TASK OBJECTIVE. The answer must consist of every line from the data that holds "desing".

(Recorded data)
==*==

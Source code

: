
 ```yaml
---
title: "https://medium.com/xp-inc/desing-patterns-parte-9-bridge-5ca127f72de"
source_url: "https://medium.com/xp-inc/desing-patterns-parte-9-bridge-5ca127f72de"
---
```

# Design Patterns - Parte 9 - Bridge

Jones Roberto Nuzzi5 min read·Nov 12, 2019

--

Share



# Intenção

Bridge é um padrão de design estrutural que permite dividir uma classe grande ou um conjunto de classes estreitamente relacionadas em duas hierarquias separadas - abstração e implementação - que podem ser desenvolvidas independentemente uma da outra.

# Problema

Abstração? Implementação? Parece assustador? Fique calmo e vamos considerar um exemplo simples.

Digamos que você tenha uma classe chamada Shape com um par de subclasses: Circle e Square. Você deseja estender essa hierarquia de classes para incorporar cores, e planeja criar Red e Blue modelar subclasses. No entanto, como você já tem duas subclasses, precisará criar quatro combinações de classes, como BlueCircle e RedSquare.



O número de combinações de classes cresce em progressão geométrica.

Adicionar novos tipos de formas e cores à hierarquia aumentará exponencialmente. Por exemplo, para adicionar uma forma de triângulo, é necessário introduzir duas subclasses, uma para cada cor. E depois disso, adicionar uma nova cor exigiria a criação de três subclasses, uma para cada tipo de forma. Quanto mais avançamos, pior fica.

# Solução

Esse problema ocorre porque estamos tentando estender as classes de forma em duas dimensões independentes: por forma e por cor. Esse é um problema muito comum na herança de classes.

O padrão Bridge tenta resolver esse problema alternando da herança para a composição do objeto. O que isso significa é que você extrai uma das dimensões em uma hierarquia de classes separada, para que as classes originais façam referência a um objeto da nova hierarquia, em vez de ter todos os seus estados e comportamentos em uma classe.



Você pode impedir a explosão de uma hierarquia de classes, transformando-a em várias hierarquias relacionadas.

==*==

SOLUTION TO THIS EXERCISE.
title: "https://medium.com/xp-inc/desing-patterns-parte-9-bridge-5ca127f72de"
source_url: "https://medium.com/xp-inc/desing-patterns-parte-9-bridge-5ca127f72de"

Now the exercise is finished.